Позитивизм исходил из того, что человек отделен от мира как субъект от объекта и что те “объективные законы”, которые он открывает при познании мира и облекает в теории, отражают реальность (хотя, конечно, не полностью, но, в общем, верно). Это ошибка, и “законы”, и теории — всего лишь модели реальности, и из их успешного применения вовсе не следует, что реальность “похожа” на модель. Во многих законах электричества явления выражаются мнимыми числами, но эти числа прямо не отражают никакого реального отношения, потому что сами они невозможны в действительности. Волновая механика (представление элементарных частиц как волн) — очень полезная и эффективная модель, но из нее мы никак не можем вывести верного образа реальности.
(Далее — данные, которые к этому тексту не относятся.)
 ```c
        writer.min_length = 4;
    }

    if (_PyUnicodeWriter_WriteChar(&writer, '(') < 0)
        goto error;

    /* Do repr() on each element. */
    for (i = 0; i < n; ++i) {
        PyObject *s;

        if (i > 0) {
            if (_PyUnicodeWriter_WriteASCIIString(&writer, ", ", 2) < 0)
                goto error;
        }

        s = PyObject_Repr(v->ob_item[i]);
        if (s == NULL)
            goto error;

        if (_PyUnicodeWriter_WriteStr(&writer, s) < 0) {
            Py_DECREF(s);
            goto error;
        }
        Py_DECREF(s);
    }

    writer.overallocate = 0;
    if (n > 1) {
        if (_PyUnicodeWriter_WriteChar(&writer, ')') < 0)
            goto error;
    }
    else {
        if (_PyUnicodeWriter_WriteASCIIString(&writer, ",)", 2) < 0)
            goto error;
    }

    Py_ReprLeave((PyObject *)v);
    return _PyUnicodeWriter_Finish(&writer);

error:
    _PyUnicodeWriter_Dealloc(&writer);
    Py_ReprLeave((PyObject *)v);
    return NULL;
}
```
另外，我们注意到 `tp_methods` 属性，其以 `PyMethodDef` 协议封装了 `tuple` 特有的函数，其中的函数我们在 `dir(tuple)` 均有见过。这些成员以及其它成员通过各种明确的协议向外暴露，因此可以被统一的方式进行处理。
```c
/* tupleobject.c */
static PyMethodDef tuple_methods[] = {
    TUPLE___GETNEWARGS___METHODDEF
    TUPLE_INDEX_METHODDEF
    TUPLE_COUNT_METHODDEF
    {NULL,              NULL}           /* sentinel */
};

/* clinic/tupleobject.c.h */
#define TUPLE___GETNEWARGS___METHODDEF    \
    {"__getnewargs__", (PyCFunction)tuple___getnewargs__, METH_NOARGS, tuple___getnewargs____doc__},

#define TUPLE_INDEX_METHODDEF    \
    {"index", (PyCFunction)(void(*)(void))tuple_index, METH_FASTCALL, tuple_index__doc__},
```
Включив в изучение общества категорию законов, Маркс сделал всю свою философию уязвимой для соблазна позитивизма. Само утверждение, что такие законы существуют — вера, никаких доказательств их существования нет, и многие заслуживающие уважения ученые считают “законы общественного развития” не более чем полезным методологическим приемом. Уже когда вера в эти законы внедрялась в общественную мысль, были ученые “реалисты”, которые видели дело иначе. Они говорили, что, например, в экономике нет никаких “объективных законов”, а есть, самое большее, тенденции. В реальной жизни эти тенденции проявляются по-разному в зависимости от множества обстоятельств. Приводили такую аналогию. Камень падает вертикально вниз согласно закону Ньютона. Слабые воздействия вроде дуновения ветерка (флуктуации) не в силах заметно повлиять на скорость и направление движения камня. А возьмите сухой лист. Он, конечно, тоже падает — но вовсе не согласно закону. Падать — его тенденция. В реальной жизни при малейшем дуновении лист кружится, а то и уносится ввысь. В жизни общества все эти дуновения не менее важны, чем законы. Сам Маркс защищался от соблазна позитивизма диалектикой, которая во многом компенсировала само разделение “субъект — объект”. По-иному пошло дело у социал-демократов и особенно в советском истмате.

В декабре 1921 г. вышла книга Н. И. Бухарина “Теория исторического материализма. Популярный учебник марксистской социологии”. Учитывая, что Бухарин был талантливым и авторитетным теоретиком партии большевиков, завоевавшей власть, Грамши выбрал именно эту книгу для критического анализа. В ней, по его мнению, было дано наиболее систематическое изложение механистической и “экономистской” версии марксизма. Кроме того, Грамши исходил из принципиального положения, что, в отличие от военной и политической борьбы, “на фронте идеологии, напротив, разгром вспомогательных сил, незначительных последователей почти ничего не значит; здесь надо бить по самым выдающимся”. Поэтому он не выискивал ошибки и неувязки во второстепенных публикациях, а взял главный труд нарождающегося советского истмата.